Étiquette : Eric Laurent

  • Le Roi prédateur est un séisme pour le palais royal

    Interview de Catherine Graciet par Bernard Strainchamps ( 1 avril 2012)

    Mohammed VI, roi du Maroc, est désormais le premier banquier, le premier assureur, le premier entrepreneur de bâtiments de son pays. Entretien avec Catherine Graciet co-auteure du document Le roi prédateur.

    Quelle est la genèse de ce livre ? Pourquoi avoir travaillé à deux journalistes sur ce sujet ?

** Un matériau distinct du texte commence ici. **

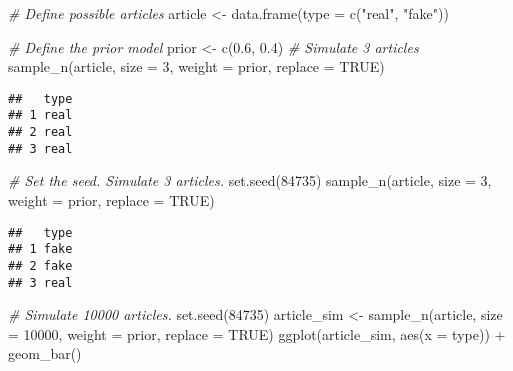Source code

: \documentclass[
]{article}
\newenvironment{Shaded}{\begin{snugshade}}{\end{snugshade}}
\newcommand{\AttributeTok}[1]{\textcolor[rgb]{0.77,0.63,0.00}{#1}}
\newcommand{\CommentTok}[1]{\textcolor[rgb]{0.56,0.35,0.01}{\textit{#1}}}
\newcommand{\ConstantTok}[1]{\textcolor[rgb]{0.00,0.00,0.00}{#1}}
\newcommand{\DecValTok}[1]{\textcolor[rgb]{0.00,0.00,0.81}{#1}}
\newcommand{\FloatTok}[1]{\textcolor[rgb]{0.00,0.00,0.81}{#1}}
\newcommand{\FunctionTok}[1]{\textcolor[rgb]{0.00,0.00,0.00}{#1}}
\newcommand{\NormalTok}[1]{#1}
\newcommand{\OtherTok}[1]{\textcolor[rgb]{0.56,0.35,0.01}{#1}}
\newcommand{\SpecialCharTok}[1]{\textcolor[rgb]{0.00,0.00,0.00}{#1}}
\newcommand{\StringTok}[1]{\textcolor[rgb]{0.31,0.60,0.02}{#1}}
\begin{document}
\begin{Shaded}
\begin{Highlighting}[]
\CommentTok{\# Define possible articles}
\NormalTok{article }\OtherTok{\textless{}{-}} \FunctionTok{data.frame}\NormalTok{(}\AttributeTok{type =} \FunctionTok{c}\NormalTok{(}\StringTok{"real"}\NormalTok{, }\StringTok{"fake"}\NormalTok{))}

\CommentTok{\# Define the prior model}
\NormalTok{prior }\OtherTok{\textless{}{-}} \FunctionTok{c}\NormalTok{(}\FloatTok{0.6}\NormalTok{, }\FloatTok{0.4}\NormalTok{)}
\CommentTok{\# Simulate 3 articles}
\FunctionTok{sample\_n}\NormalTok{(article, }\AttributeTok{size =} \DecValTok{3}\NormalTok{, }\AttributeTok{weight =}\NormalTok{ prior, }\AttributeTok{replace =} \ConstantTok{TRUE}\NormalTok{)}
\end{Highlighting}
\end{Shaded}

\begin{verbatim}
##   type
## 1 real
## 2 real
## 3 real
\end{verbatim}

\begin{Shaded}
\begin{Highlighting}[]
\CommentTok{\# Set the seed. Simulate 3 articles.}
\FunctionTok{set.seed}\NormalTok{(}\DecValTok{84735}\NormalTok{)}
\FunctionTok{sample\_n}\NormalTok{(article, }\AttributeTok{size =} \DecValTok{3}\NormalTok{, }\AttributeTok{weight =}\NormalTok{ prior, }\AttributeTok{replace =} \ConstantTok{TRUE}\NormalTok{)}
\end{Highlighting}
\end{Shaded}

\begin{verbatim}
##   type
## 1 fake
## 2 fake
## 3 real
\end{verbatim}

\begin{Shaded}
\begin{Highlighting}[]
\CommentTok{\# Simulate 10000 articles. }
\FunctionTok{set.seed}\NormalTok{(}\DecValTok{84735}\NormalTok{)}
\NormalTok{article\_sim }\OtherTok{\textless{}{-}} \FunctionTok{sample\_n}\NormalTok{(article, }\AttributeTok{size =} \DecValTok{10000}\NormalTok{, }\AttributeTok{weight =}\NormalTok{ prior, }\AttributeTok{replace =} \ConstantTok{TRUE}\NormalTok{)}
\FunctionTok{ggplot}\NormalTok{(article\_sim, }\FunctionTok{aes}\NormalTok{(}\AttributeTok{x =}\NormalTok{ type)) }\SpecialCharTok{+} \FunctionTok{geom\_bar}\NormalTok{()}
\end{Highlighting}
\end{Shaded}
\end{document}
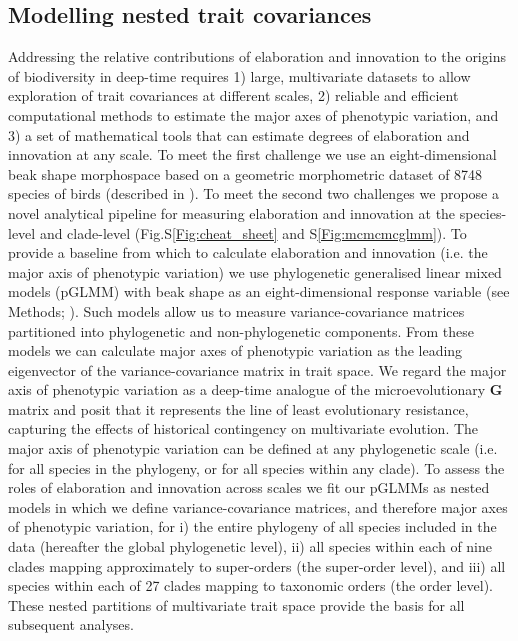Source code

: \documentclass[12pt,letterpaper]{article}
\begin{document}
\subsection{Modelling nested trait covariances}
Addressing the relative contributions of elaboration and innovation to the origins of biodiversity in deep-time requires
1) large, multivariate datasets to allow exploration of trait covariances at different scales,
2) reliable and efficient computational methods to estimate the major axes of phenotypic variation,
and 3) a set of mathematical tools that can estimate degrees of elaboration and innovation at any scale.
To meet the first challenge we use an eight-dimensional beak shape morphospace based on a geometric morphometric dataset of 8748 species of birds (described in \cite{hughes2022global}).
To meet the second two challenges we propose a novel analytical pipeline for measuring elaboration and innovation at the species-level and clade-level (Fig.S\ref{Fig:cheat_sheet} and S\ref{Fig:mcmcmcglmm}).
To provide a baseline from which to calculate elaboration and innovation (i.e. the major axis of phenotypic variation) we use phylogenetic generalised linear mixed models (pGLMM) with beak shape as an eight-dimensional response variable (see Methods; \cite{MCMCglmm}).
Such models allow us to measure variance-covariance matrices partitioned into phylogenetic and non-phylogenetic components.
From these models we can calculate major axes of phenotypic variation as the leading eigenvector of the variance-covariance matrix in trait space.
We regard the major axis of phenotypic variation as a deep-time analogue of the microevolutionary \textbf{G} matrix and posit that it represents the line of least evolutionary resistance, capturing the effects of historical contingency on multivariate evolution.
The major axis of phenotypic variation can be defined at any phylogenetic scale (i.e. for all species in the phylogeny, or for all species within any clade).
To assess the roles of elaboration and innovation across scales we fit our pGLMMs as nested models in which we define variance-covariance matrices, and therefore major axes of phenotypic variation, for
i) the entire phylogeny of all species included in the data (hereafter the global phylogenetic level),
ii) all species within each of nine clades mapping approximately to super-orders (the super-order level),
and iii) all species within each of 27 clades mapping to taxonomic orders (the order level).
These nested partitions of multivariate trait space provide the basis for all subsequent analyses.
\end{document}
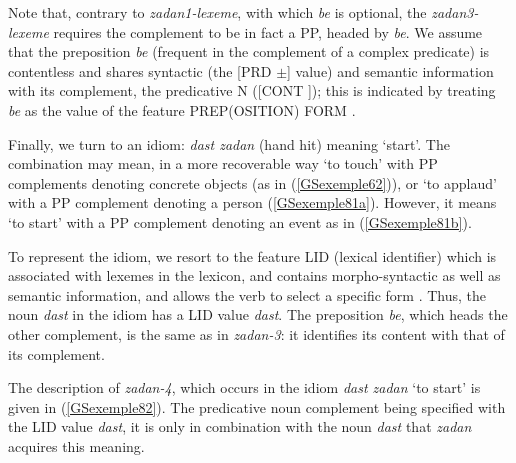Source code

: \documentclass[output=paper
                ,modfonts
                ,nonflat
	        ,collection
	        ,collectionchapter
	        ,collectiontoclongg
 	        ,biblatex
                ,babelshorthands
                ,newtxmath
                ,draftmode
                ,colorlinks, citecolor=brown
]{./langsci/langscibook}
\begin{document}
{Note that, contrary to \emph{zadan1-lexeme}, with which \emph{be} is optional, the \emph{zadan3-lexeme} requires the complement to be in fact a PP, headed by \emph{be}. We assume that the preposition \emph{be} (frequent in the complement of a complex predicate) is contentless and shares syntactic (the [PRD $\pm$] value) and semantic information with its complement, the predicative N ([CONT ]); this is indicated by treating \emph{be} as the value of the feature PREP(OSITION) FORM \citep[Chapter~3]{ps}.  

Finally, we turn to an idiom: \emph{dast zadan} (hand hit) meaning `start'. The combination may mean, in a more recoverable way `to touch' with PP complements denoting concrete objects (as in (\ref{GSexemple62})), or `to applaud' with a PP complement denoting a person (\ref{GSexemple81a}). However, it means `to start' with a PP complement denoting an event as in (\ref{GSexemple81b}).

\eal
	\label{GSexemple81} 
	\label{GSexemple81a}
		
    \label{GSexemple81b}
\zl

To represent the idiom, we resort to the feature LID (lexical identifier) which is associated with lexemes in the lexicon, and contains morpho-syntactic as well as semantic information, and allows the verb to select a specific form \citep{Sag2007a, Sag2012a}. Thus, the noun \emph{dast} in the idiom has a LID value \emph{dast}. The preposition \emph{be}, which heads the other complement, is the same as in \emph{zadan-3}: it identifies its content with that of its complement.

The description of \emph{zadan-4}, which occurs in the idiom \emph{dast zadan} `to start' is given in (\ref{GSexemple82}). The predicative noun complement being specified with the LID value \emph{dast}, it is only in combination with the noun \emph{dast} that \emph{zadan} acquires this meaning.


}
\end{document}
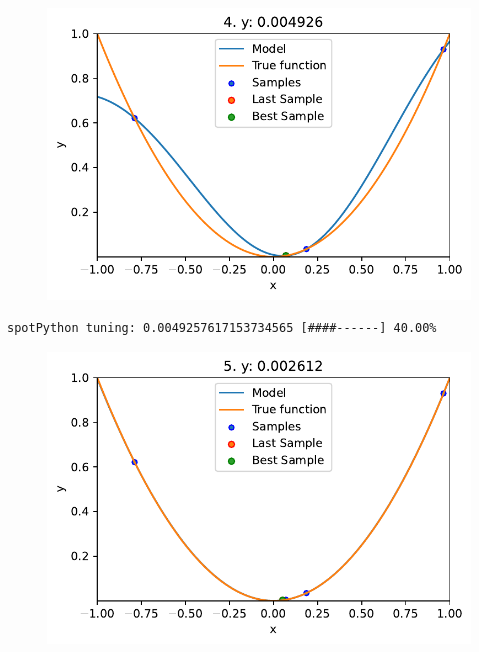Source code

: \documentclass[
  letterpaper,
  DIV=11,
  numbers=noendperiod]{scrreprt}
\begin{document}
\begin{figure}[H]

{\centering \includegraphics{010_num_spot_sklearn_surrogate_files/figure-pdf/cell-25-output-2.pdf}

}

\end{figure}

\begin{verbatim}
spotPython tuning: 0.0049257617153734565 [####------] 40.00% 
\end{verbatim}

\begin{figure}[H]

{\centering \includegraphics{010_num_spot_sklearn_surrogate_files/figure-pdf/cell-25-output-4.pdf}

}

\end{figure}
\end{document}
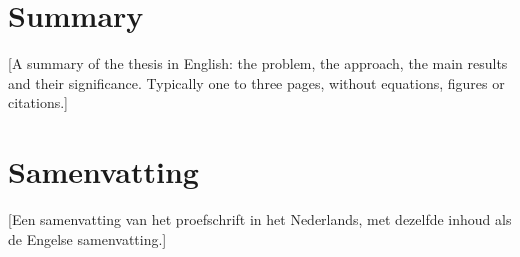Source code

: \chapter*{Summary}

[A summary of the thesis in English: the problem, the approach, the main results and their significance. Typically one to three pages, without equations, figures or citations.]

\lipsum[1-2]

\chapter*{Samenvatting}

\begin{otherlanguage}{dutch}
[Een samenvatting van het proefschrift in het Nederlands, met dezelfde inhoud als de Engelse samenvatting.]

\lipsum[1-2]
\end{otherlanguage}
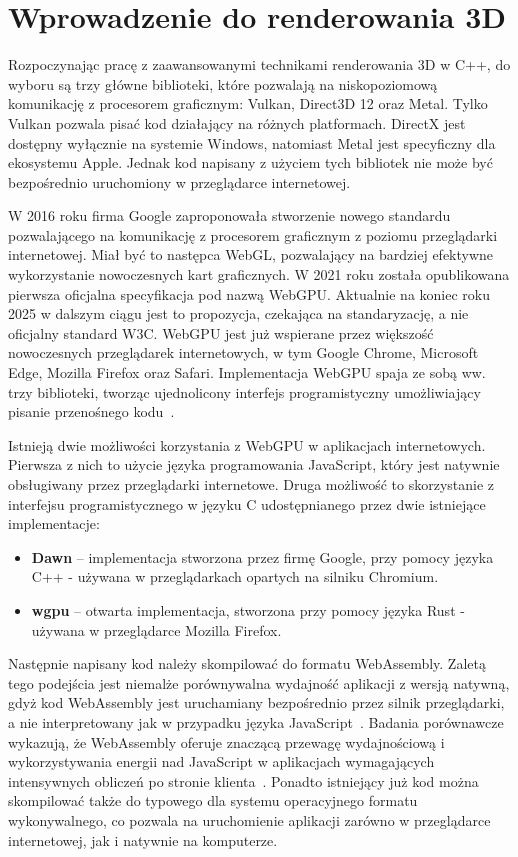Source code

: \section{Wprowadzenie do renderowania 3D}

Rozpoczynając pracę z zaawansowanymi technikami renderowania 3D w C++, do wyboru są trzy główne biblioteki, które pozwalają na niskopoziomową komunikację z procesorem graficznym: Vulkan, Direct3D 12 oraz Metal. Tylko Vulkan pozwala pisać kod działający na różnych platformach. DirectX jest dostępny wyłącznie na systemie Windows, natomiast Metal jest specyficzny dla ekosystemu Apple. Jednak kod napisany z użyciem tych bibliotek nie może być bezpośrednio uruchomiony w przeglądarce internetowej.

W 2016 roku firma Google zaproponowała stworzenie nowego standardu pozwalającego na komunikację z procesorem graficznym z poziomu przeglądarki internetowej. Miał być to następca WebGL, pozwalający na bardziej efektywne wykorzystanie nowoczesnych kart graficznych. W 2021 roku została opublikowana pierwsza oficjalna specyfikacja pod nazwą WebGPU. Aktualnie na koniec roku 2025 w dalszym ciągu jest to propozycja, czekająca na standaryzację, a nie oficjalny standard W3C. WebGPU jest już wspierane przez większość nowoczesnych przeglądarek internetowych, w tym Google Chrome, Microsoft Edge, Mozilla Firefox oraz Safari. Implementacja WebGPU spaja ze sobą ww. trzy biblioteki, tworząc ujednolicony interfejs programistyczny umożliwiający pisanie przenośnego kodu~\cite{10.1145/3746237.3746305}.

Istnieją dwie możliwości korzystania z WebGPU w aplikacjach internetowych. Pierwsza z nich to użycie języka programowania JavaScript, który jest natywnie obsługiwany przez przeglądarki internetowe. Druga możliwość to skorzystanie z interfejsu programistycznego w języku C udostępnianego przez dwie istniejące implementacje:
\begin{itemize}
  \item \textbf{Dawn} – implementacja stworzona przez firmę Google, przy pomocy języka C++ - używana w przeglądarkach opartych na silniku Chromium.~\cite{Dawn}
  \item \textbf{wgpu} – otwarta implementacja, stworzona przy pomocy języka Rust - używana w przeglądarce Mozilla Firefox.~\cite{wgpu}
\end{itemize}
Następnie napisany kod należy skompilować do formatu WebAssembly. Zaletą tego podejścia jest niemalże porównywalna wydajność aplikacji z wersją natywną, gdyż kod WebAssembly jest uruchamiany bezpośrednio przez silnik przeglądarki, a nie interpretowany jak w przypadku języka JavaScript~\cite{gallant2019}. Badania porównawcze wykazują, że WebAssembly oferuje znaczącą przewagę wydajnościową i wykorzystywania energii nad JavaScript w aplikacjach wymagających intensywnych obliczeń po stronie klienta~\cite{9830108}. Ponadto istniejący już kod można skompilować także do typowego dla systemu operacyjnego formatu wykonywalnego, co pozwala na uruchomienie aplikacji zarówno w przeglądarce internetowej, jak i natywnie na komputerze.

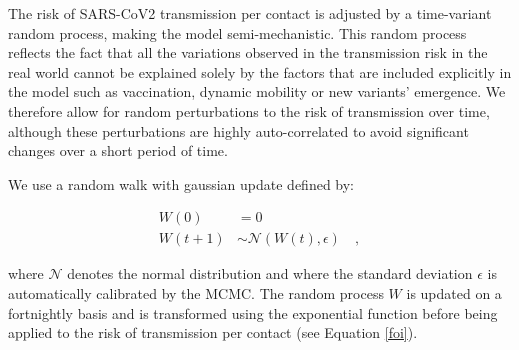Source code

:The risk of SARS-CoV2 transmission per contact is adjusted by a time-variant random process, making
the model semi-mechanistic. This random process reflects the fact that all the variations observed in the transmission
risk in the real world cannot be explained solely by the factors that are included explicitly in the model such as vaccination, dynamic mobility or new variants' emergence.
We therefore allow for random perturbations to the risk of transmission over time, although these perturbations are highly auto-correlated
to avoid significant changes over a short period of time.

We use a random walk with gaussian update defined by:

\begin{equation}
    \label{eq:random_process}
    \begin{split}
    W(0) & = 0 \\
    W(t+1) & \sim \mathcal{N}(W(t), \epsilon) \quad ,
    \end{split}
\end{equation}

where $\mathcal{N}$ denotes the normal distribution and where the standard deviation $\epsilon$ is automatically calibrated by the MCMC.
The random process $W$ is updated on a fortnightly basis and is transformed using the exponential function before being applied to the risk of transmission per contact (see Equation \ref{foi}).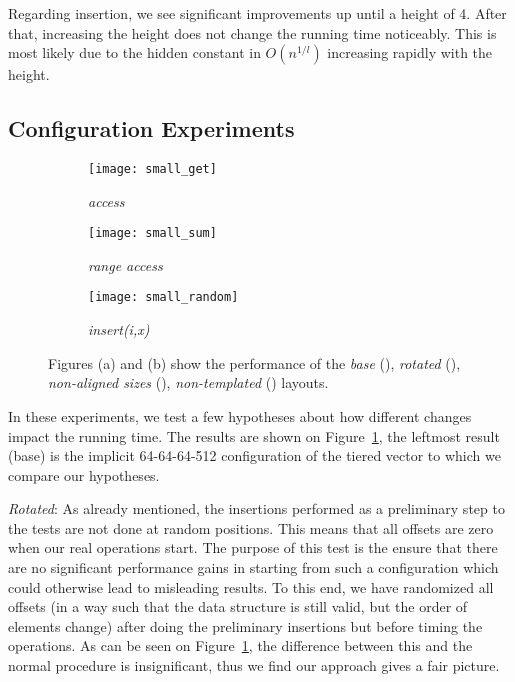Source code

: Regarding insertion, we see significant improvements up until a height of 4. After that, increasing the height does not change the running time noticeably. This is most likely due to the hidden constant in $O(n^{1/l})$ increasing rapidly with the height.



\subsection{Configuration Experiments}

\begin{figure}
    \centering
    \begin{subfigure}[b]{0.3\textwidth}
        \texttt{[image: small\_get]}
        \caption{\textit{access}}
    \end{subfigure}
    \begin{subfigure}[b]{0.3\textwidth}
        \texttt{[image: small\_sum]}
        \caption{\textit{range access}}
    \end{subfigure}
    \begin{subfigure}[b]{0.3\textwidth}
        \texttt{[image: small\_random]}
        \caption{\textit{insert(i,x)}}
    \end{subfigure}
    \caption{Figures (a) and (b) show the performance of the
    \textit{base} (\protect\purple),
    \textit{rotated} (\protect\green), 
    \textit{non-aligned sizes} (\protect\blue),
    \textit{non-templated} (\protect\orange)
    layouts.}
\label{fig:test_minor}
\end{figure}

In these experiments, we test a few hypotheses about how different changes
impact the running time. The results are shown on
Figure~\ref{fig:test_minor}, the leftmost result (base) is
the implicit 64-64-64-512 configuration of the tiered vector 
to which we compare our hypotheses.

\textit{Rotated}: 
As already mentioned, the insertions performed as a
preliminary step to the tests are not done at random positions.
This means that all offsets are zero when our real operations
start. The purpose of this test is the ensure that
there are no significant performance gains in starting
from such a configuration which could otherwise
lead to misleading results.
To this end, we have randomized all
offsets (in a way such that the data structure is still valid, but the
order of elements change) after doing the preliminary insertions
but before timing the operations. As can be seen on
Figure~\ref{fig:test_minor}, the difference between this and the normal
procedure is insignificant, thus we find our approach gives a fair picture.



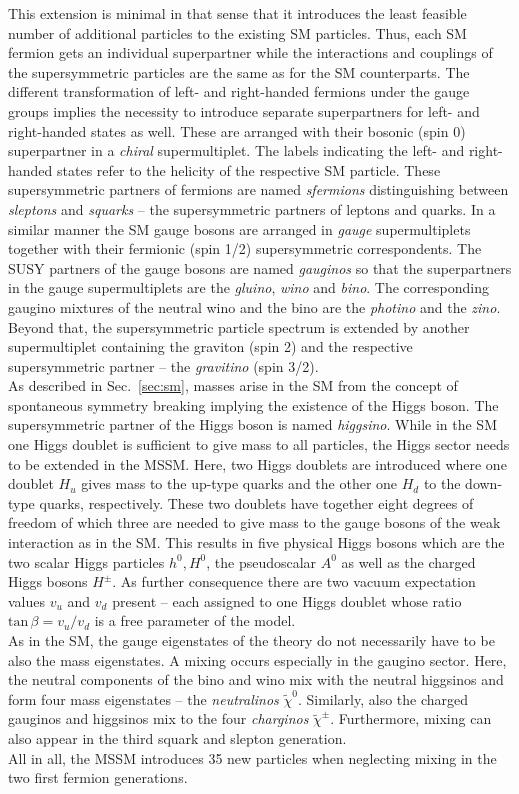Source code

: This extension is minimal in that sense that it introduces the least feasible number of additional particles to the existing SM particles. Thus, each SM fermion gets an individual superpartner while the interactions and couplings of the supersymmetric particles are the same as for the SM counterparts. The different transformation of left- and right-handed fermions under the gauge groups implies the necessity to introduce separate superpartners for left- and right-handed states as well. These are arranged with their bosonic (spin 0) superpartner in a \textit{chiral} supermultiplet. The labels indicating the left- and right-handed states refer to the helicity of the respective SM particle. These supersymmetric partners of fermions are named \textit{sfermions} distinguishing between \textit{sleptons} and \textit{squarks} -- the supersymmetric partners of leptons and quarks. In a similar manner the SM gauge bosons are arranged in \textit{gauge} supermultiplets together with their fermionic (spin 1/2) supersymmetric correspondents. The SUSY partners of the gauge bosons are named \textit{gauginos} so that the superpartners in the gauge supermultiplets are the \textit{gluino}, \textit{wino} and \textit{bino}. The corresponding gaugino mixtures of the neutral wino and the bino are the \textit{photino} and the \textit{zino}. Beyond that, the supersymmetric particle spectrum is extended by another supermultiplet containing the graviton (spin 2) and the respective supersymmetric partner -- the \textit{gravitino} (spin 3/2). \\
As described in Sec.~\ref{sec:sm}, masses arise in the SM from the concept of spontaneous symmetry breaking implying the existence of the Higgs boson. The supersymmetric partner of the Higgs boson is named \textit{higgsino}. While in the SM one Higgs doublet is sufficient to give mass to all particles, the Higgs sector needs to be extended in the MSSM. Here, two Higgs doublets are introduced where one doublet $H_u$ gives mass to the up-type quarks and the other one $H_d$ to the down-type quarks, respectively. These two doublets have together eight degrees of freedom of which three are needed to give mass to the gauge bosons of the weak interaction as in the SM. This results in five physical Higgs bosons which are the two scalar Higgs particles $h^0, H^0$, the pseudoscalar $A^0$ as well as the charged Higgs bosons $H^{\pm}$. As further consequence there are two vacuum expectation values $v_u$ and $v_d$ present -- each assigned to one Higgs doublet whose ratio $\mathrm{tan} \, \beta = v_u/v_d$ is a free parameter of the model. \\
As in the SM, the gauge eigenstates of the theory do not necessarily have to be also the mass eigenstates. A mixing occurs especially in the gaugino sector. Here, the neutral components of the bino and wino mix with the neutral higgsinos and form four mass eigenstates -- the \textit{neutralinos} $\tilde{\chi}^0$. Similarly, also the charged gauginos and higgsinos mix to the four \textit{charginos} $\tilde{\chi}^{\pm}$. Furthermore, mixing can also appear in the third squark and slepton generation. \\
All in all, the MSSM introduces 35 new particles when neglecting mixing in the two first fermion generations.
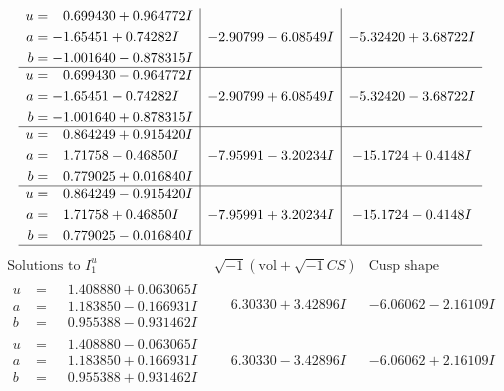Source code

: \documentclass[1p]{elsarticle_modified}
\theoremstyle{definition}
\newcommand{\I}{\sqrt{-1}}
\begin{document}
$$\begin{array}{c|c|c}
\begin{aligned}
u &= \phantom{-}0.699430 + 0.964772 I \\
a &= -1.65451 + 0.74282 I \\
b &= -1.001640 - 0.878315 I\end{aligned}
 & -2.90799 - 6.08549 I & -5.32420 + 3.68722 I \\ \hline\begin{aligned}
u &= \phantom{-}0.699430 - 0.964772 I \\
a &= -1.65451 - 0.74282 I \\
b &= -1.001640 + 0.878315 I\end{aligned}
 & -2.90799 + 6.08549 I & -5.32420 - 3.68722 I \\ \hline\begin{aligned}
u &= \phantom{-}0.864249 + 0.915420 I \\
a &= \phantom{-}1.71758 - 0.46850 I \\
b &= \phantom{-}0.779025 + 0.016840 I\end{aligned}
 & -7.95991 - 3.20234 I & -15.1724 + 0.4148 I \\ \hline\begin{aligned}
u &= \phantom{-}0.864249 - 0.915420 I \\
a &= \phantom{-}1.71758 + 0.46850 I \\
b &= \phantom{-}0.779025 - 0.016840 I\end{aligned}
 & -7.95991 + 3.20234 I & -15.1724 - 0.4148 I\\
 \hline 
 \end{array}$$\newpage$$\begin{array}{c|c|c}  
\text{Solutions to }I^u_{1}& \I (\text{vol} + \sqrt{-1}CS) & \text{Cusp shape}\\
 \hline 
\begin{aligned}
u &= \phantom{-}1.408880 + 0.063065 I \\
a &= \phantom{-}1.183850 - 0.166931 I \\
b &= \phantom{-}0.955388 - 0.931462 I\end{aligned}
 & \phantom{-}6.30330 + 3.42896 I & -6.06062 - 2.16109 I \\ \hline\begin{aligned}
u &= \phantom{-}1.408880 - 0.063065 I \\
a &= \phantom{-}1.183850 + 0.166931 I \\
b &= \phantom{-}0.955388 + 0.931462 I\end{aligned}
 & \phantom{-}6.30330 - 3.42896 I & -6.06062 + 2.16109 I \\ \hline\begin{aligned}

\end{aligned}
\end{array}$$
\end{document}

    Eric Laurent et moi-même travaillons depuis longtemps sur le Maroc mais avec des expériences et des parcours différents. En 1993, Eric Laurent a longuement interviewé Hassan II pour un livre intitulé Mémoires d’un roi puis a gardé un contact privilégié avec le monarque jusqu’à sa mort, en 1999. Il a donc connu le palais royal et la Cour de l’intérieur. C’est rare pour un journaliste français. Mon parcours est très différent. De 2004 à 2007, j’ai travaillé comme journaliste d’investigation pour Le Journal hebdomadaire, un titre phare de la presse indépendante marocaine que les autorités ont fermé en 2009 pour lui clouer le bec. J’ai notamment passé un an au Maroc, à Casablanca, où j’ai multiplié les reportages et les enquêtes pour Le Journal hebdomadaire, tout en assumant les correspondances pour Radio Canada International et le quotidien Sud-Ouest. Pendant cette période, j’ai écrit avec le journaliste Nicolas Beau un premier livre sur le Maroc, intitulé Quand le Maroc sera islamiste (ed. La Découverte, 2006). Nous y traitons la question de l’islamisme politique mais aussi la corruption des autorités. Puis je suis rentrée en France à la fin 2007 pour rejoindre le site internet Bakchich dont j’ai géré le service Monde jusqu’en 2010, tout en ayant un œil sur le Maroc. Connaissant Eric Laurent depuis longtemps, l’idée d’unir nos forces, nos contacts et nos deux parcours sur le Maroc s’est imposée petit à petit. Au début, nous avions pensé travailler sur les relations franco-marocaines puis, au retour d’un premier voyage au Maroc, en juillet 2011, il nous est apparu évident que LE sujet à traiter était la prédation économique pratiquée par le roi Mohammed VI.

    Vous décrivez les étapes successives de la mise en place d’un système de prédation de l’économie marocaine au service du roi. Comment écrire un document avec des témoins qui sont obligés de rester dans l’anonymat ?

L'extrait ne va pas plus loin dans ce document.